◆ ABOUT THIS EXERCISE: Take each line of the entries below that contains "what" and copy it.

▼

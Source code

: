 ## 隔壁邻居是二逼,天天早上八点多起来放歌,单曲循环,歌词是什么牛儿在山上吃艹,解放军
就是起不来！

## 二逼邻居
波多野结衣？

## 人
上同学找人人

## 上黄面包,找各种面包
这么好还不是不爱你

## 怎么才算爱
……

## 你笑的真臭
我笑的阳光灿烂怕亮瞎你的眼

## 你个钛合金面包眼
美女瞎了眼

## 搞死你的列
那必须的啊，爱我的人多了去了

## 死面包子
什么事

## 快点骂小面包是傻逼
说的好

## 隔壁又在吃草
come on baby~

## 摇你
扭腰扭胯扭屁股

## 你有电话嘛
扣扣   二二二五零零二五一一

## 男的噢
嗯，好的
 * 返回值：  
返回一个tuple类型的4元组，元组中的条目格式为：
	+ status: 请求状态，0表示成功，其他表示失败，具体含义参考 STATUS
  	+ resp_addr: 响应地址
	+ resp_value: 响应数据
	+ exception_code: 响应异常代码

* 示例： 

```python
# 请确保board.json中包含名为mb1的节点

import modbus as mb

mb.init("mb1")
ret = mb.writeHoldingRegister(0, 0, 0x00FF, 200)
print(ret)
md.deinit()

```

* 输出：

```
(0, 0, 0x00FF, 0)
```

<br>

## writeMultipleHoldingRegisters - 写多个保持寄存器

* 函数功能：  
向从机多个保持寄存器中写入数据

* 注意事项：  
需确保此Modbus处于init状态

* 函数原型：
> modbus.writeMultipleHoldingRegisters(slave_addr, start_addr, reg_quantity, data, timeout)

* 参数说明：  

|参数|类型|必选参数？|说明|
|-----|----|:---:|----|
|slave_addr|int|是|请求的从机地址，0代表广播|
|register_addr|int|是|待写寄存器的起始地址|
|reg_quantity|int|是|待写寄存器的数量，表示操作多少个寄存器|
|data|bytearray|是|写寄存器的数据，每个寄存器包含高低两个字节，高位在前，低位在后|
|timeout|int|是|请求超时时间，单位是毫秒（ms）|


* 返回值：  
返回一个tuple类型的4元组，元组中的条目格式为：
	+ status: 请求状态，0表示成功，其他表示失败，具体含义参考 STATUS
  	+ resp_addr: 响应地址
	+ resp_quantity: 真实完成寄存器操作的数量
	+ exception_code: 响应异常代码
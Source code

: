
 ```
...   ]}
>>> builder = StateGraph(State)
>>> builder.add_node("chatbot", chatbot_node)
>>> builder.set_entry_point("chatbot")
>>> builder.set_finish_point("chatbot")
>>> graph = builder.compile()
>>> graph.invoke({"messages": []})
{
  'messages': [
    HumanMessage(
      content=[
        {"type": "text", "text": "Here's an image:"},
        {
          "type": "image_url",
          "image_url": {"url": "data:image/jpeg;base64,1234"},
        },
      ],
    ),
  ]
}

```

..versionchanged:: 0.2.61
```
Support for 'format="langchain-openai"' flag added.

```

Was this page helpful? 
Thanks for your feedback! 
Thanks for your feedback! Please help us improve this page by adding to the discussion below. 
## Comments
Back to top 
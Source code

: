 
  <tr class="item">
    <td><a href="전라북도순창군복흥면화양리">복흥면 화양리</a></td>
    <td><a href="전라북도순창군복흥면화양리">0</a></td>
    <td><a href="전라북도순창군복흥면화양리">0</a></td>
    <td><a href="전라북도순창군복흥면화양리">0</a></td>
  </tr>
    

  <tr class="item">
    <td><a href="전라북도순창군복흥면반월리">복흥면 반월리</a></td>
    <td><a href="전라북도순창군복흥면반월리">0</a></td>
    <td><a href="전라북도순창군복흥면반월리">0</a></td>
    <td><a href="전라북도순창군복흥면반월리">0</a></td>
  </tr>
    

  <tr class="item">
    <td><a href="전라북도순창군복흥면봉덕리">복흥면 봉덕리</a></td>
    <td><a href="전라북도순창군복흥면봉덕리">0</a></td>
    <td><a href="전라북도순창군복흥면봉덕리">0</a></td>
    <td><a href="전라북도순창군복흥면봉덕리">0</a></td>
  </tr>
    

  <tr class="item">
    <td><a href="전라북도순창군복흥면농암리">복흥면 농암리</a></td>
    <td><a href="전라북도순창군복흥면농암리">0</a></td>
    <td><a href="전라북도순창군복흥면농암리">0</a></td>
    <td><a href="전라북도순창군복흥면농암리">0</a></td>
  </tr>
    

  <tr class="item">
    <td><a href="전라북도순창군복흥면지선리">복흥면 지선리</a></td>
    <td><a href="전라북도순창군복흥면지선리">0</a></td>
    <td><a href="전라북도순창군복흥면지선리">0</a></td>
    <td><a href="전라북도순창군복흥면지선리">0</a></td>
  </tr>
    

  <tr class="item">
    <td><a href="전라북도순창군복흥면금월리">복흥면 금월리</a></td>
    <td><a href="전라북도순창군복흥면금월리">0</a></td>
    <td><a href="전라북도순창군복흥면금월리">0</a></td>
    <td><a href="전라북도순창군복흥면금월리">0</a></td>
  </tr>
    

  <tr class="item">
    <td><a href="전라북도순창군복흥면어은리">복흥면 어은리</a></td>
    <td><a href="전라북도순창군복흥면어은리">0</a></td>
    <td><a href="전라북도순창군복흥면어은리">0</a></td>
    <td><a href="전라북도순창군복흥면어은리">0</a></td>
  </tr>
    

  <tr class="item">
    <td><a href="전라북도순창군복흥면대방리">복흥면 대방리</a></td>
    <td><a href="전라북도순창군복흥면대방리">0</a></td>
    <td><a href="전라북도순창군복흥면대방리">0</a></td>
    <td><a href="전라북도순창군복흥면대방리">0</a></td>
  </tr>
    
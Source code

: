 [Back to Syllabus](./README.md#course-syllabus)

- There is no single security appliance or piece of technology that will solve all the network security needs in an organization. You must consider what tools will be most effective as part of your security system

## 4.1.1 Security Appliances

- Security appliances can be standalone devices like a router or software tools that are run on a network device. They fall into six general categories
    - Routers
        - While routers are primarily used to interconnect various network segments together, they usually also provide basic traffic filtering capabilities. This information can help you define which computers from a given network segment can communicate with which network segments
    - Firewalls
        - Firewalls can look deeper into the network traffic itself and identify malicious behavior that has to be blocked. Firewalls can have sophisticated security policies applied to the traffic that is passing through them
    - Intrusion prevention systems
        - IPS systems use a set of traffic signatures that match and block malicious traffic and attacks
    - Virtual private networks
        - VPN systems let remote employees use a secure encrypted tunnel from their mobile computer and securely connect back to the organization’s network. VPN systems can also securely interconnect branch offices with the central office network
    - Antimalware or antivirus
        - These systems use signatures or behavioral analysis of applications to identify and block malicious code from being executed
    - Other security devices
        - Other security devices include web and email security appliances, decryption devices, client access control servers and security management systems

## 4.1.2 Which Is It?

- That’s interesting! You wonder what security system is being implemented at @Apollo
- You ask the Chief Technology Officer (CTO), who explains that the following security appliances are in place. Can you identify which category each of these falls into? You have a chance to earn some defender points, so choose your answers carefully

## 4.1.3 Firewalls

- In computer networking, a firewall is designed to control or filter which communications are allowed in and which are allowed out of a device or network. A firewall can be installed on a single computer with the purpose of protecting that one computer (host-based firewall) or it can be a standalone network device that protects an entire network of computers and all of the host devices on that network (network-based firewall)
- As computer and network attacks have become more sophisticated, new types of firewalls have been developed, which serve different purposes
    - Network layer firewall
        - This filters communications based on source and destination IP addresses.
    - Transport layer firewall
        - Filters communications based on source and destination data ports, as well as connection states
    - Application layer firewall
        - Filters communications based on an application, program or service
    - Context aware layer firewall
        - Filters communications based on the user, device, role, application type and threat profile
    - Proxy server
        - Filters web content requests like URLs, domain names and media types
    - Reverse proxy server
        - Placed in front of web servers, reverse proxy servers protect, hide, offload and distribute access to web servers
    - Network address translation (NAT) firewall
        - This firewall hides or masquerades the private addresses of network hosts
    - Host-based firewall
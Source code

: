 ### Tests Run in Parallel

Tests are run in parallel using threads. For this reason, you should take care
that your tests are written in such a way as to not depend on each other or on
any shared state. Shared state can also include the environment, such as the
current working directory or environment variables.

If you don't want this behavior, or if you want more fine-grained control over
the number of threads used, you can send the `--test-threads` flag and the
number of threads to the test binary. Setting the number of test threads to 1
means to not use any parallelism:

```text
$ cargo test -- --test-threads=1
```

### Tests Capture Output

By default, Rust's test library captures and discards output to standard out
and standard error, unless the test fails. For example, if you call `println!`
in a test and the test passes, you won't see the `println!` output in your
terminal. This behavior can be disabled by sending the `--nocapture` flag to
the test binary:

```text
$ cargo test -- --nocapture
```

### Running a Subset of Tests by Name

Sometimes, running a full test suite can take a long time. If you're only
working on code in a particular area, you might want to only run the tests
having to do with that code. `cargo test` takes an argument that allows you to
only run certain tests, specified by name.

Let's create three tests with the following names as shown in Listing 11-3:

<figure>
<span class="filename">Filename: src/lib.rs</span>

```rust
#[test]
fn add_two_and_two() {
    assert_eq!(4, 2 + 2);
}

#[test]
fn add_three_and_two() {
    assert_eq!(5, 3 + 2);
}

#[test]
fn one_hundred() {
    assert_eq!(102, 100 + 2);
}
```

▲

◆ EXERCISE RESPONSE:
- There is no single security appliance or piece of technology that will solve all the network security needs in an organization. You must consider what tools will be most effective as part of your security system
- That’s interesting! You wonder what security system is being implemented at @Apollo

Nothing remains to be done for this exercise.